Oft ist zu hören, dass der europäische Emissionshandel die Abgase nicht vermindert, sondern nur in andere Länder der EU verlagert. Was stimmt: Sparen hiesige Industriefirmen Kohlendioxid-ausstoß ein, können sie Verschmutzungszertifikate aus dem EU-Emissionshandelssystem etwa an polnische Unternehmen verkaufen, die dann entsprechend mehr emittieren können. Allerdings hat dieser Emissionshandel einen Deckel, der Jahr für Jahr sinkt. Die Gesamtverschmutzung in der EU geht insgesamt permanent zurück.
Gegen Windräder führen die Kritiker unter anderem ins Feld, dass ihr Bau natürlichen Boden versiegelt, die Rotoren Vögel schreddern und der Luftdruck die Lungen von Fledermäusen platzen lässt. Gegenargument: Diese ökologischen Schäden sind vermutlich geringer als das weltweite Aussterben vieler Pflanzen- und Tierarten infolge des Klimawandels und die drohende Überflutung ganzer Küstenregionen.

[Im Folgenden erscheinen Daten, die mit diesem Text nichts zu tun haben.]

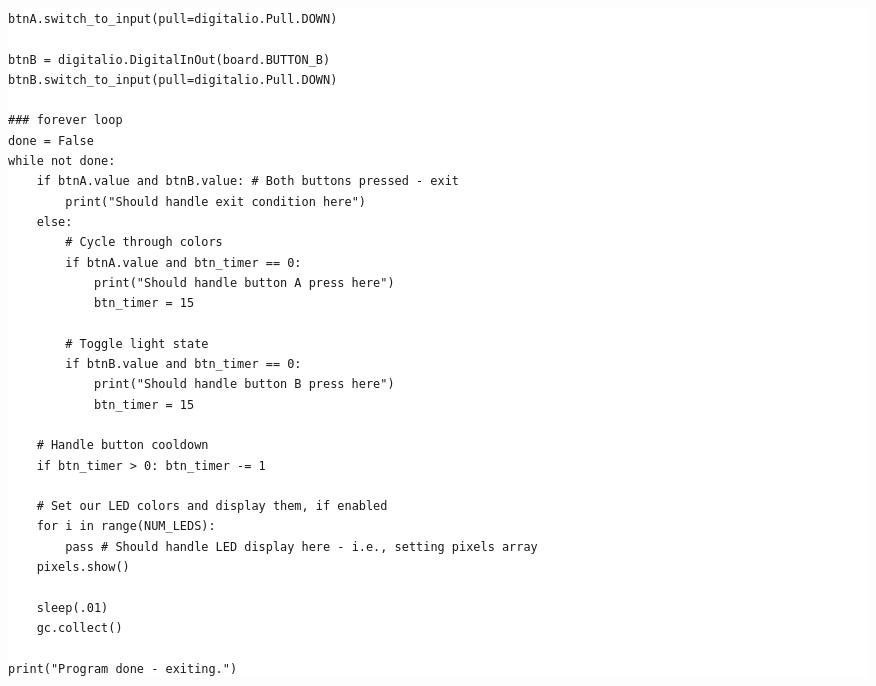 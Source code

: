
 ```
btnA.switch_to_input(pull=digitalio.Pull.DOWN)

btnB = digitalio.DigitalInOut(board.BUTTON_B)
btnB.switch_to_input(pull=digitalio.Pull.DOWN)

### forever loop
done = False
while not done:
    if btnA.value and btnB.value: # Both buttons pressed - exit
        print("Should handle exit condition here")
    else:
        # Cycle through colors
        if btnA.value and btn_timer == 0:
            print("Should handle button A press here")
            btn_timer = 15

        # Toggle light state
        if btnB.value and btn_timer == 0:
            print("Should handle button B press here")
            btn_timer = 15

    # Handle button cooldown
    if btn_timer > 0: btn_timer -= 1

    # Set our LED colors and display them, if enabled
    for i in range(NUM_LEDS):
        pass # Should handle LED display here - i.e., setting pixels array
    pixels.show()

    sleep(.01)
    gc.collect()

print("Program done - exiting.")
```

Eine Hochleistungs- und Wohlstandsgesellschaft wie die deutsche funktioniert wohl nicht ohne Umweltschäden. Es kann nur darum gehen, eine etwas weniger zerstörerische Variante zu entwickeln. Wer anderes will, muss die Bürgerinnen und Bürger überzeugen, auf Bequemlichkeit und materielle Lebensqualität zu verzichten.
Regenerative Energien kosten Arbeitsplätze.
Etwa 80.000 Arbeitsplätze bietet die hiesige Kohleindustrie noch – in Bergwerken, Kraftwerken, bei Zulieferern. Diese verschwinden mit dem nun vereinbarten Kohleausstieg. Auch wenn die deutsche Autoindustrie überlebt, wird sie in 20 bis 30 Jahren vielleicht nur noch 500.000 Stellen aufweisen statt wie heute rund eine Million – die Fertigung von E-Autos macht weniger Arbeit als die von Verbrennern.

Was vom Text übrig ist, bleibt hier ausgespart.